Considering past government experiments testing new viruses through vaccines, could this rash of recent attacks be the result of viruses being introduced through vaccines or a host of other means? As Larry Berrreth of the Longmont, Colorado, Examiner notes, the incident in Miami “appears to be an escalating part of a series of strange events that began in that area ten days before. Taken individually, it is easy to dismiss these as random unfortunate events. When reviewed as part of a larger picture, consider them as food for thought, rather than becoming food for zombies.”
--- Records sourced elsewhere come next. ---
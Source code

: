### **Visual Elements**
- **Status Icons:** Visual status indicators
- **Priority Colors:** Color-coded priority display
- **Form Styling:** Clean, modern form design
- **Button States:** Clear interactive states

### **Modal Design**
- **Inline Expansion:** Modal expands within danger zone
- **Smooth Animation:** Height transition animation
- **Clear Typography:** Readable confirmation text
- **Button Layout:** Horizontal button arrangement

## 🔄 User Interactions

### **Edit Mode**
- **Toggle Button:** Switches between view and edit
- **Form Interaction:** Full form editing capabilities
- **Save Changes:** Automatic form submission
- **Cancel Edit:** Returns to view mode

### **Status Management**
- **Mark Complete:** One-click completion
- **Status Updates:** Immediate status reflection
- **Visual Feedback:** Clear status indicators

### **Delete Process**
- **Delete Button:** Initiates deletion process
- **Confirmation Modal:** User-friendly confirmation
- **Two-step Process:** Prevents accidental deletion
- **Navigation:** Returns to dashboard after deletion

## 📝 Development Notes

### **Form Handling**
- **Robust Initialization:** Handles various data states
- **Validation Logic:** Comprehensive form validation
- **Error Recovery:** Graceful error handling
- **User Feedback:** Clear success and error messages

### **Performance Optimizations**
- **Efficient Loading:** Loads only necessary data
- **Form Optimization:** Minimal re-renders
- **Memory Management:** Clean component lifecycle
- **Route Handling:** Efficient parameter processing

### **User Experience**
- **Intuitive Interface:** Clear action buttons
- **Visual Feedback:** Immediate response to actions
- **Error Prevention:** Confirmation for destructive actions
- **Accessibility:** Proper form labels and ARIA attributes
But is the “zombie apocalypse” being used to cover up the real mental illnesses behind these depraved acts? As Elizabeth Heath points out in her article, perhaps as we “struggle with our fears of something so unthinkably horrible as cannibalism, dismemberment or self-evisceration,” using the term zombie apocalypse “trivializes – in an especially cruel way for loved ones of both the perpetrators and victims – both these heinous crimes and the extreme mental illness that likely prompted them. The men suspected of committing these crimes all had histories of violence, erratic behavior and mental illness. Whether it was drug use or psychosis that pushed them so far over the edge to complete loss of impulse control, we’ll never know for sure.”
Throughout history there have been many incidences of cannibalism and dismemberment, from the Maori of New Zealand to Alferd Packer, Andrei Chikatilo, and Jeffrey Dahmer to name a few, without people associating these with a zombie apocalypse. Has society become so conditioned and fearful that the mere suggestion of a zombie apocalypse turns ordinary people into zombies willing to believe this is what’s happening? Or is it that our society has become so hardened to violence and gore that these recent incidences somehow seem funny to us, trivializing them as a zombie apocalypse?
Will the dead rise from their graves and attack? Doubt it. But everywhere you go these days there are signs of the living dead among us…the mindless masses who fill their heads with useless entertainment to people so self-absorbed they’re unaware of the world around them. People are in despair—they’re angry, fearful, and paranoid. Alzheimer’s is becoming an epidemic, and the use of prescribed psychotropic medications continues to rise. Add polarization, a failing economy, chemtrails, HAARP, GMO foods, environmental pollutants and so on into the mix and we’re a ticking time bomb waiting to explode. But zombie apocalypse…probably not.